You may please recall that, in the first budget of this Government, I gave an outline of a new Bangladesh, where economy will be driven by innovative technology and high performing growth. Where commodity prices will stabilise, income-poverty and human-poverty will come down to the lowest level, all will have access to education and health and people will find ways to demonstrate their creativity. There, social disparity will disappear and social justice will be established. In that cherished land, participatory democracy will be firmly rooted and capacity to tackle climate change disasters will be enhanced. That Bangladesh will emerge as 'Digital Bangladesh' through innovative use of ICT. This journey towards development and prosperity will help Bangladesh attain middle income status by 2021. All our budgets are instrumental to realising that dream.

He is a big man with a big dream.
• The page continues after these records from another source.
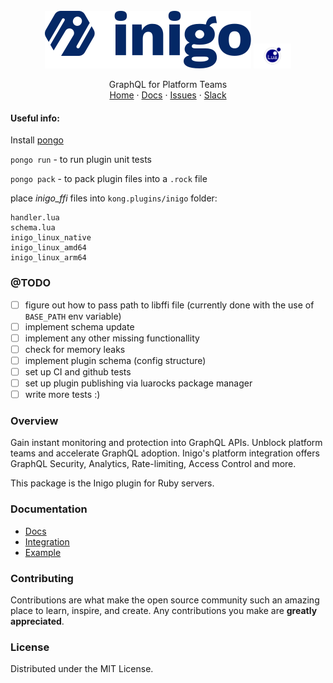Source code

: <br />
<div align="center">
  <img src="./assets/inigo.svg">
  <img height="40" src="./assets/lua.svg">
  <p align="center">
    GraphQL for Platform Teams
    <br />
    <a href="https://inigo.io">Home</a>
    ·
    <a href="https://docs.inigo.io/">Docs</a>
    ·
    <a href="https://github.com/inigolabs/inigo-kong/issues">Issues</a>
    ·
    <a href="https://slack.inigo.io/">Slack</a>
  </p>
</div>

#### Useful info:
Install [pongo](https://github.com/Kong/kong-pongo)

`pongo run` - to run plugin unit tests

`pongo pack` - to pack plugin files into a `.rock` file

place *inigo_ffi* files into `kong.plugins/inigo` folder:
```
handler.lua
schema.lua
inigo_linux_native
inigo_linux_amd64       
inigo_linux_arm64
```

### @TODO

- [ ] figure out how to pass path to libffi file (currently done with the use of `BASE_PATH` env variable)
- [ ] implement schema update
- [ ] implement any other missing functionallity
- [ ] check for memory leaks
- [ ] implement plugin schema (config structure)
- [ ] set up CI and github tests
- [ ] set up plugin publishing via luarocks package manager
- [ ] write more tests :)

### Overview
Gain instant monitoring and protection into GraphQL APIs. Unblock platform teams and accelerate GraphQL adoption.
Inigo's platform integration offers GraphQL Security, Analytics, Rate-limiting, Access Control and more.  

This package is the Inigo plugin for Ruby servers.

### Documentation
* [Docs](https://docs.inigo.io/)
* [Integration](https://docs.inigo.io/product/agent_installation/kong)
* [Example](https://github.com/inigolabs/inigo-rb/tree/master/kong)

### Contributing
Contributions are what make the open source community such an amazing place to learn, inspire, and create. Any contributions you make are **greatly appreciated**.

### License
Distributed under the MIT License.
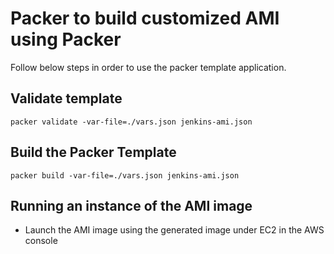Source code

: # Packer to build customized AMI using Packer

Follow below steps in order to use the packer template application.

## Validate template

```
packer validate -var-file=./vars.json jenkins-ami.json
```

## Build the Packer Template 

```
packer build -var-file=./vars.json jenkins-ami.json
```

## Running an instance of the AMI image

* Launch the AMI image using the generated image under EC2 in the AWS console

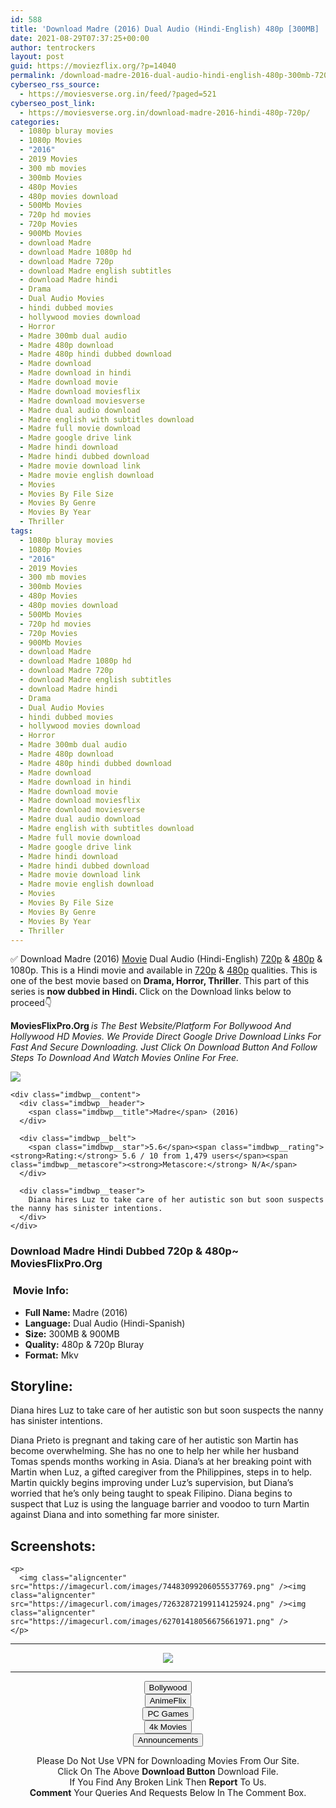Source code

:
 ```yaml
---
id: 588
title: 'Download Madre (2016) Dual Audio (Hindi-English) 480p [300MB] || 720p [900MB]'
date: 2021-08-29T07:37:25+00:00
author: tentrockers
layout: post
guid: https://moviezflix.org/?p=14040
permalink: /download-madre-2016-dual-audio-hindi-english-480p-300mb-720p-900mb/
cyberseo_rss_source:
  - https://moviesverse.org.in/feed/?paged=521
cyberseo_post_link:
  - https://moviesverse.org.in/download-madre-2016-hindi-480p-720p/
categories:
  - 1080p bluray movies
  - 1080p Movies
  - "2016"
  - 2019 Movies
  - 300 mb movies
  - 300mb Movies
  - 480p Movies
  - 480p movies download
  - 500Mb Movies
  - 720p hd movies
  - 720p Movies
  - 900Mb Movies
  - download Madre
  - download Madre 1080p hd
  - download Madre 720p
  - download Madre english subtitles
  - download Madre hindi
  - Drama
  - Dual Audio Movies
  - hindi dubbed movies
  - hollywood movies download
  - Horror
  - Madre 300mb dual audio
  - Madre 480p download
  - Madre 480p hindi dubbed download
  - Madre download
  - Madre download in hindi
  - Madre download movie
  - Madre download moviesflix
  - Madre download moviesverse
  - Madre dual audio download
  - Madre english with subtitles download
  - Madre full movie download
  - Madre google drive link
  - Madre hindi download
  - Madre hindi dubbed download
  - Madre movie download link
  - Madre movie english download
  - Movies
  - Movies By File Size
  - Movies By Genre
  - Movies By Year
  - Thriller
tags:
  - 1080p bluray movies
  - 1080p Movies
  - "2016"
  - 2019 Movies
  - 300 mb movies
  - 300mb Movies
  - 480p Movies
  - 480p movies download
  - 500Mb Movies
  - 720p hd movies
  - 720p Movies
  - 900Mb Movies
  - download Madre
  - download Madre 1080p hd
  - download Madre 720p
  - download Madre english subtitles
  - download Madre hindi
  - Drama
  - Dual Audio Movies
  - hindi dubbed movies
  - hollywood movies download
  - Horror
  - Madre 300mb dual audio
  - Madre 480p download
  - Madre 480p hindi dubbed download
  - Madre download
  - Madre download in hindi
  - Madre download movie
  - Madre download moviesflix
  - Madre download moviesverse
  - Madre dual audio download
  - Madre english with subtitles download
  - Madre full movie download
  - Madre google drive link
  - Madre hindi download
  - Madre hindi dubbed download
  - Madre movie download link
  - Madre movie english download
  - Movies
  - Movies By File Size
  - Movies By Genre
  - Movies By Year
  - Thriller
---
```

<div class="thecontent clearfix">
  <p>
    ✅ Download Madre (2016) <a href="https://moviesverse.org.in/category/movies/" data-wpel-link="internal">Movie</a> Dual Audio (Hindi-English) <a href="https://moviesverse.org.in/720p-movies/" data-wpel-link="internal">720p</a>&nbsp;&&nbsp;<a href="https://moviesverse.org.in/480p-movies/" data-wpel-link="internal">480p</a> & 1080p. This is a Hindi movie and available in <a href="https://moviesverse.org.in/720p-movies/" data-wpel-link="internal">720p</a>&nbsp;&&nbsp;<a href="https://moviesverse.org.in/480p-movies/" data-wpel-link="internal">480p</a> qualities. This is one of the best movie based on <strong>Drama, Horror, Thriller</strong>. This part of this series is <strong>now dubbed in <span>Hindi.&nbsp;</span></strong><span>Click on the Download links below to proceed👇</span>
  </p>
  
  <p>
    <strong><span>MoviesFlixPro.Org&nbsp;</span></strong><em>is The Best Website/Platform For Bollywood And Hollywood HD Movies. We Provide Direct Google Drive Download Links For Fast And Secure Downloading. Just Click On Download Button And Follow Steps To&nbsp;Download And Watch Movies Online For Free.</em>
  </p>
  
  <div class="imdbwp imdbwp--movie dark">
    <div class="imdbwp__thumb">
      <a class="imdbwp__link" target="_blank" title="Madre" href="https://www.imdb.com/title/tt5707304/" rel="nofollow external noopener noreferrer" data-wpel-link="external"><img class="imdbwp__img" src="https://m.media-amazon.com/images/M/MV5BZjFkZTVhNTEtYjhmMC00YmRhLWEzYzktN2Q5ZTY0OTkxNjAyXkEyXkFqcGdeQXVyNTU1MzI3NDM@._V1_SX300.jpg" /></a>
    </div>
    
    <div class="imdbwp__content">
      <div class="imdbwp__header">
        <span class="imdbwp__title">Madre</span> (2016)
      </div>
      
      <div class="imdbwp__belt">
        <span class="imdbwp__star">5.6</span><span class="imdbwp__rating"><strong>Rating:</strong> 5.6 / 10 from 1,479 users</span><span class="imdbwp__metascore"><strong>Metascore:</strong> N/A</span>
      </div>
      
      <div class="imdbwp__teaser">
        Diana hires Luz to take care of her autistic son but soon suspects the nanny has sinister intentions.
      </div>
    </div>
  </div>
  
  <h3>
    <span>Download Madre Hindi Dubbed 720p & 480p~ MoviesFlixPro.Org</span>
  </h3>
  
  <h3>
    <span>&nbsp;Movie Info:&nbsp;</span>
  </h3>
  
  <ul>
    <li>
      <strong>Full Name: </strong>Madre (2016)
    </li>
    <li>
      <strong>Language:</strong> Dual Audio (Hindi-Spanish)
    </li>
    <li>
      <strong>Size:</strong> 300MB & 900MB
    </li>
    <li>
      <strong>Quality:</strong> 480p & 720p Bluray
    </li>
    <li>
      <strong>Format:</strong>&nbsp;Mkv
    </li>
  </ul>
  
  <h2>
    <span>Storyline:</span>
  </h2>
  
  <p>
    Diana hires Luz to take care of her autistic son but soon suspects the nanny has sinister intentions.
  </p>
  
  <div>
    Diana Prieto is pregnant and taking care of her autistic son Martin has become overwhelming. She has no one to help her while her husband Tomas spends months working in Asia. Diana’s at her breaking point with Martin when Luz, a gifted caregiver from the Philippines, steps in to help. Martin quickly begins improving under Luz’s supervision, but Diana’s worried that he’s only being taught to speak Filipino. Diana begins to suspect that Luz is using the language barrier and voodoo to turn Martin against Diana and into something far more sinister.
  </div>
  
  <div class="summary_text">
    <h2>
      <span>Screenshots:</span>
    </h2>
    
    <p>
      <img class="aligncenter" src="https://imagecurl.com/images/74483099206055537769.png" /><img class="aligncenter" src="https://imagecurl.com/images/72632872199114125924.png" /><img class="aligncenter" src="https://imagecurl.com/images/62701418056675661971.png" />
    </p>
  </div>
</div>

<center>
  </p> 
  
  <hr />
  
  <p>
    <a href="http://gdrivepro.xyz/join.php" data-wpel-link="external" target="_blank" rel="nofollow external noopener noreferrer"><img src="https://i.imgur.com/FhMdWdW.png" /></a>
  </p>
  
  <hr />
  
  <p>
    <a href="https://dogemovies.xyz" target="_blank" data-wpel-link="external" rel="nofollow external noopener noreferrer"><button class="button button5">Bollywood</button></a><br /> <a href="https://animeflix.in" target="_blank" data-wpel-link="external" rel="nofollow external noopener noreferrer"><button class="button button5">AnimeFlix</button></a><br /> <a href="https://gamesflix.net/" target="_blank" data-wpel-link="external" rel="nofollow external noopener noreferrer"><button class="button button5">PC Games</button></a><br /> <a href="https://uhdmovies.in" target="_blank" data-wpel-link="external" rel="nofollow external noopener noreferrer"><button class="button button5">4k Movies</button></a><br /> <a href="https://moviesverse.org.in/announcements/" target="_blank" data-wpel-link="internal" rel="noopener"><button class="button button5">Announcements</button></a>
  </p>
  
  <div class="alert alert-danger">
    Please Do Not Use VPN for Downloading Movies From Our Site.
  </div>
  
  <div class="alert alert-success">
    Click On The Above <strong>Download Button</strong> Download File.
  </div>
  
  <div class="alert alert-warning">
    If You Find Any Broken Link Then <strong>Report</strong> To Us.
  </div>
  
  <div class="alert alert-info">
    <strong>Comment</strong> Your Queries And Requests Below In The Comment Box.
  </div>
  
  <p>
    </center>
  </p>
And men with big dreams need big budgets. The hike in spending would help us be “self reliant and self dignified”, to say nothing of fulfilling election pledges at the last minute. Yes, true, there is the small matter of how this big dream will be financed; resorting to domestic financing again would trigger inflationary pressure for the worse, hampering private investment and increasing the cost of living. And, please, let's not make a big deal about the fact that the IMF bailed us with a $1 billion loan package only a few months ago. So what we had to cut a few concessions – hiking prices of oil, power and fertiliser to bolster the country's balance of payments? It will affect the poor, sure, especially the poor farmers, but they have relied on subsidies for far too long now anyway. It's time they learnt to stand on their two bare feet.

It's the same principle which justifies the cut in spending in agriculture and social welfare schemes, which, as a percentage of both total budget and GDP, is lower than the previous fiscal year. The allotted budget for education, at 11 percent, also lower than last year's, might seem alarming, but let's not forget, our government is all about teaching its citizens practical life lessons. With declining safety nets, increasing unemployment and lower rate and quality of education, people will be encouraged to hone their innovative and entrepreneurial skills. In no time at all, we will beat China and Japan as the most pioneering nation in the world!

The government treats all its citizens equally. As such, it has made sure that the rich and the poor will pay the same amount in taxes, levying flat, instead of progressive, taxes on income as well as goods. The minimum tax payable by an individual has increased to Tk 3,000 from Tk 2,000 and a uniform trade VAT rate of 4 percent at all levels of wholesale and retail sales. Of course, that means it will be the lower and lower middle classes who will take most of the burden. But perhaps from the government's perspective, the proportional increase was a way to prove that all men are equal, but some are more equal than others.

Our finance minister has shown great creativity in levying taxes on djuice prem of the young lovers, and even more so in proposing tolls for vehicles carrying less than four people. You can say all you want about the improbability of the latter to sort out our transport problems, given the difficulty in its implementation and the acute shortage of public transport, but it takes a real visionary to proposition the preposterous.

And the finance minister is nothing if not a visionary. With promises of containing inflation at 5 percent and growth rate at 7.5, he is well on his way to implement the impossible. But Muhith must not feel discouraged by the raging criticism from all sectors; after all, people have always doubted and questioned those who dare to dream.